- [Task statement]: Go over the records and copy every line with the string "display".

----

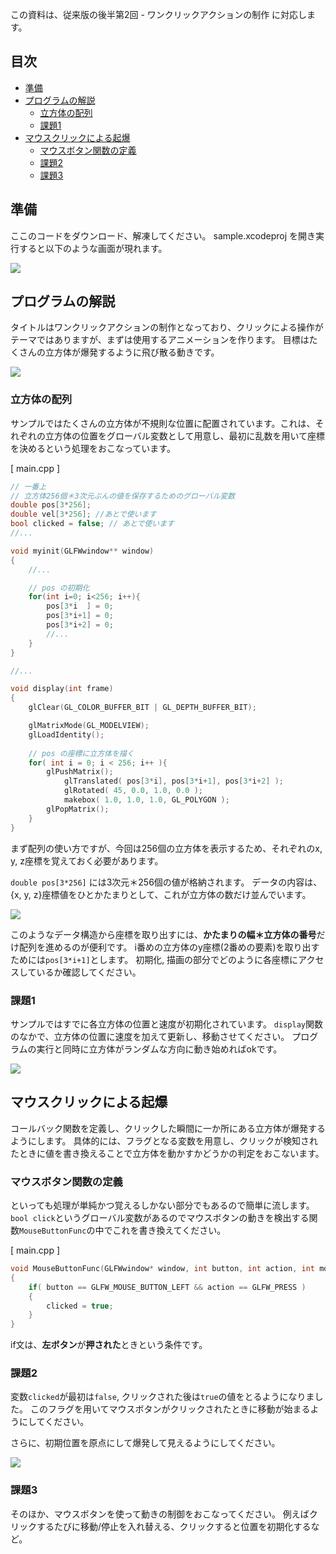 この資料は、従来版の後半第2回 - ワンクリックアクションの制作 に対応します。

## 目次
* [準備](#準備)
* [プログラムの解説](#プログラムの解説)
	* [立方体の配列](#立方体の配列)
	* [課題1](#課題1)
* [マウスクリックによる起爆](#マウスクリックによる起爆)
	* [マウスボタン関数の定義](#マウスボタン関数の定義)
	* [課題2](#課題2)
	* [課題3](#課題3)


## 準備
ここのコードをダウンロード、解凍してください。
sample.xcodeproj を開き実行すると以下のような画面が現れます。

![](docs/initial.png)

## プログラムの解説

タイトルはワンクリックアクションの制作となっており、クリックによる操作がテーマではありますが、まずは使用するアニメーションを作ります。	
目標はたくさんの立方体が爆発するように飛び散る動きです。

![](docs/exp.gif)

### 立方体の配列

サンプルではたくさんの立方体が不規則な位置に配置されています。これは、それぞれの立方体の位置をグローバル変数として用意し、最初に乱数を用いて座標を決めるという処理をおこなっています。

[ main.cpp ]
```cpp
// 一番上
// 立方体256個＊3次元ぶんの値を保存するためのグローバル変数
double pos[3*256];
double vel[3*256]; //あとで使います
bool clicked = false; // あとで使います
//...

void myinit(GLFWwindow** window)
{
	//...

	// pos の初期化
    for(int i=0; i<256; i++){
        pos[3*i  ] = 0;
        pos[3*i+1] = 0;
        pos[3*i+2] = 0;
        //...
    }
}

//...

void display(int frame)
{
    glClear(GL_COLOR_BUFFER_BIT | GL_DEPTH_BUFFER_BIT);

    glMatrixMode(GL_MODELVIEW);
    glLoadIdentity();
    
    // pos の座標に立方体を描く
    for( int i = 0; i < 256; i++ ){
        glPushMatrix();
            glTranslated( pos[3*i], pos[3*i+1], pos[3*i+2] );
            glRotated( 45, 0.0, 1.0, 0.0 );
            makebox( 1.0, 1.0, 1.0, GL_POLYGON );
        glPopMatrix();
    }
}

```

まず配列の使い方ですが、今回は256個の立方体を表示するため、それぞれのx, y, z座標を覚えておく必要があります。

`double pos[3*256]` には3次元＊256個の値が格納されます。
データの内容は、{x, y, z}座標値をひとかたまりとして、これが立方体の数だけ並んでいます。

![](docs/ar.jpg)

このようなデータ構造から座標を取り出すには、**かたまりの幅＊立方体の番号**だけ配列を進めるのが便利です。
i番めの立方体のy座標(2番めの要素)を取り出すためには`pos[3*i+1]`とします。
初期化, 描画の部分でどのように各座標にアクセスしているか確認してください。

### 課題1
サンプルではすでに各立方体の位置と速度が初期化されています。
`display`関数のなかで、立方体の位置に速度を加えて更新し、移動させてください。
プログラムの実行と同時に立方体がランダムな方向に動き始めればokです。

![](docs/exa.gif)


## マウスクリックによる起爆

コールバック関数を定義し、クリックした瞬間に一か所にある立方体が爆発するようにします。
具体的には、フラグとなる変数を用意し、クリックが検知されたときに値を書き換えることで立方体を動かすかどうかの判定をおこないます。

### マウスボタン関数の定義

といっても処理が単純かつ覚えるしかない部分でもあるので簡単に流します。
`bool click`というグローバル変数があるのでマウスボタンの動きを検出する関数`MouseButtonFunc`の中でこれを書き換えてください。

[ main.cpp ]
```cpp
void MouseButtonFunc(GLFWwindow* window, int button, int action, int mods)
{
    if( button == GLFW_MOUSE_BUTTON_LEFT && action == GLFW_PRESS )
    {
        clicked = true;
    }
}
```

if文は、**左ボタン**が**押された**ときという条件です。

### 課題2

変数`clicked`が最初は`false`, クリックされた後は`true`の値をとるようになりました。
このフラグを用いてマウスボタンがクリックされたときに移動が始まるようにしてください。

さらに、初期位置を原点にして爆発して見えるようにしてください。

![](docs/exp.gif)

### 課題3
そのほか、マウスボタンを使って動きの制御をおこなってください。
例えばクリックするたびに移動/停止を入れ替える、クリックすると位置を初期化するなど。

----

- [Task response]:
void display(int frame)
`display`関数のなかで、立方体の位置に速度を加えて更新し、移動させてください。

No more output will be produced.